RICHARD JOHNSON, on the march to his first Stobart British jump jockeys’ title, has added his views to the on-going whip debate, claiming “when a horse is responding it’s hard not to use your stick”.
The Gold Cup winning jockey expressed his sympathy to weighing room rival Tom Scudamore after the jockey was hit with a seven-day ban and £1,150 fine for his use of the whip on Soll when winning the veterans’ series final on Saturday.
For the second time in a week, controversy over the whip rules marred a high-profile televised race as the furore followed the 11-day suspension and £4,200 fine Paddy Brennan received for his winning ride on Cue Card in the King George VI Chase.
Scudamore branded his punishment “ridiculous” and was critical of the rules that allow just one more permitted strike for jumps racing than in sprint races on the Flat.
Johnson, who finished third behind Soll on Reaping The Reward on heavy ground at Sandown, agrees with Scudamore’s concerns.
“We only use the stick when the horses are responding to it,” he said on his Betway blog. “When you’re in a long distance chase on heavy ground, it’s completely different from a two-mile hurdle, never mind a five-furlong sprint.
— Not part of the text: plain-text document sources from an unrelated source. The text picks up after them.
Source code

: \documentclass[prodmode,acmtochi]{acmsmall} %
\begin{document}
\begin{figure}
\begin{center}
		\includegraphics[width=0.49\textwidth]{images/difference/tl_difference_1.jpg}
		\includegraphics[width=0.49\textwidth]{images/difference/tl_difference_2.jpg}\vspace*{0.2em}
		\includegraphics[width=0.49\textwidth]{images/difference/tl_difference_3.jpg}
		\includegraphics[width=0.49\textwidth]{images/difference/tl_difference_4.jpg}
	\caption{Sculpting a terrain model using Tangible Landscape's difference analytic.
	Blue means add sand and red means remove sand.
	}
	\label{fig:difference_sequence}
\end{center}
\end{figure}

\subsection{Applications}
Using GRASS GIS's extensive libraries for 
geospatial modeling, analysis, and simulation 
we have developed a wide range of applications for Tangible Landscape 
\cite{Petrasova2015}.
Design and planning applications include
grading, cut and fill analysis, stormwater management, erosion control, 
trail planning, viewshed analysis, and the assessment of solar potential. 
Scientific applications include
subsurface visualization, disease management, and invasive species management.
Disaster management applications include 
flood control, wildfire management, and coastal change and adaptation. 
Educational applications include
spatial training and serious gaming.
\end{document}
“We all try to adhere to the rules, but I can guarantee that all every jockey wants is to do their best on a horse.
“I understand that it’s a very hard issue for the BHA. There’s almost no right or wrong. But when a horse is responding it’s hard not to use your stick.”
BHA to look at rules
The BHA had said after a rash of whip offences at York’s Ebor meeting that it would be monitoring events, and the organisation’s media manager Robin Mounsey said on Sunday it would be examining whip statistics for 2015.
He added: “The whip bans picked up in the two valuable races over the Christmas and new year period were disappointing from our point of view.
“While incidents like this in races at the top level are relatively rare, we’ve already stated we’re going to take a look at our penalty structures, in particular in big races in relation to win-at-all-costs riding, whether related to whip use or careless riding.
“The key is to have a penalty structure both fair and proportionate, but which also acts as sufficient deterrent.”